Xi has already done this kind of overhaul once: a decade ago, he renovated and streamlined the high command, in part by kicking the service chiefs off the CMC. Xi could make additional tweaks this time around, or he may have concluded that the effort to reform the PLA has failed and that the PLA cannot reform itself. Given the dearth of senior officers left, he has fewer options for replenishing the top ranks. He may instead install more civilians on the commission—traditionally, a second civilian is installed only when he becomes the heir apparent—which would help cement party control of the military.
Xi’s desire to revamp the PLA goes far beyond corruption or effectiveness. Just months after Xi joined the CMC as a vice chairman in the fall of 2010, the Arab Spring unfolded, and he watched several authoritarian regimes collapse because their security services put their own interests above the ruling party’s.
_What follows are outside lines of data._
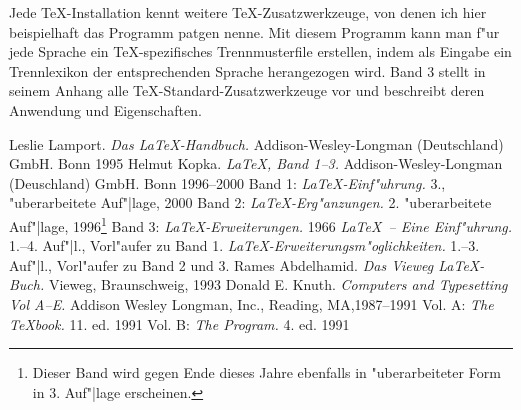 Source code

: \documentclass{article}
\begin{document}
Jede \TeX-Installation kennt weitere  \TeX-Zusatzwerkzeuge, von denen ich hier
beispielhaft das Programm patgen nenne. Mit diesem Programm kann man
f"ur jede Sprache ein \TeX-spezifisches Trennmusterfile erstellen,
indem als Eingabe ein Trennlexikon der entsprechenden Sprache herangezogen
wird. Band 3 stellt in seinem Anhang alle \TeX-Standard-Zusatzwerkzeuge vor und
beschreibt deren Anwendung und Eigenschaften.

\begin{thebibliography}{\hspace{1.5cm}}
 Leslie Lamport. \textsl{Das \LaTeX-Handbuch.}
    Addison-Wesley-Longman (Deutschland) GmbH. Bonn 1995
 Helmut Kopka. \textsl{\LaTeX, Band 1--3.} 
    Addison-Wesley-Longman (Deuschland) GmbH. Bonn 1996--2000
 Band 1: \textsl{\LaTeX-Einf"uhrung.} 3., "uberarbeitete
    Auf"|lage, 2000
 Band 2: \textsl{\LaTeX-Erg"anzungen.} 2. "uberarbeitete
    Auf"|lage, 1996\footnote{Dieser Band wird gegen Ende dieses Jahre ebenfalls
    in "uberarbeiteter Form in 3. Auf"|lage erscheinen.}
 Band 3: \textsl{\LaTeX-Erweiterungen.} 1966
 \textsl{\LaTeX\ -- Eine Einf"uhrung.} 1.--4. Auf"|l.,
    Vorl"aufer zu Band 1.
 \textsl{\LaTeX-Erweiterungsm"oglichkeiten.} 
    1.--3. Auf"|l., Vorl"aufer zu Band 2 und 3.
 Rames Abdelhamid. \textsl{Das Vieweg \LaTeX-Buch.}
    Vieweg, Braunschweig, 1993
 Donald E. Knuth. \textsl{Computers and Typesetting
    Vol A--E.} Addison Wesley Longman, Inc., Reading, MA,1987--1991
 Vol. A: \textsl{The \TeX book.} 11. ed. 1991
 Vol. B: \textsl{The Program.} 4. ed. 1991
\end{thebibliography}
\end{document}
Breaking the military’s capacity to resist the party’s commands, especially in a crisis, is of utmost importance to Xi—even more so than ensuring combat readiness. His driving concerns about party control of the military are not just operational; they are existential.
EYES ON THE PRIZE
Xi’s willingness to strip the high command down to its studs and renovate it at this moment is also a signal that he is relatively comfortable with China’s external environment—especially the cross-strait dynamic. The Trump administration does not seem to be especially ready to defend Taiwan: U.S. President Donald Trump said “it’s up to Xi” what China does regarding Taiwan, and the National Defense Strategy released by his administration last month omitted any mention of Taiwan. Meanwhile, the political dynamic in Taiwan seems to be shifting in Beijing’s favor ahead of the island’s next national election in 2028. Support for Taiwanese President Lai Ching-te and his Democratic Progressive Party, which takes a harder line against Beijing, has declined since its failed effort last summer to recall legislators in the opposition party, the Kuomintang, and a new leadership in the Kuomintang is calling for more reconciliation with Beijing.
But cutting this deeply into his own network to excise the rot in the PLA does not indicate that Xi is distracted from the possibility of military conflict over Taiwan. Instead, it shows just how serious he is about ensuring that the military is ready for such an unwelcome eventuality. He is taking advantage of the cross-strait calm to prepare. And as the PLA’s major military drills around Taiwan in December demonstrated, China can already respond to provocations and even inflict punishment on the island short of an invasion. It has built a significant lethal force that could respond in a variety of ways if called on.
Who, exactly, will field the call, should Xi make it, is a mystery for now. But whenever he names a civilian to the CMC, that person will be seen as the de facto front-runner to succeed Xi as China’s next leader, thus injecting a new character into this swirling drama. It is worth remembering that Xi began his anticorruption campaign around 2012 after the downfall of Bo Xilai, who had been his rival to succeed Hu Jintao. In its lurid details, that case evoked an airport novel: Bo’s wife had murdered a British businessman who had been a fixer for the family. Although we do not yet know what operatic feuds or basic miscalculations led to Zhang’s demise, his ouster is a reminder about the folly of applying algebraic logic to the dramatis personae of China’s political hierarchy. There are likely to be many more acts in this unfolding play. The real question for Xi is whether he can author the denouement that so far seems to have eluded him: a military that lives up to his unforgiving standards of party loyalty and operational proficiency.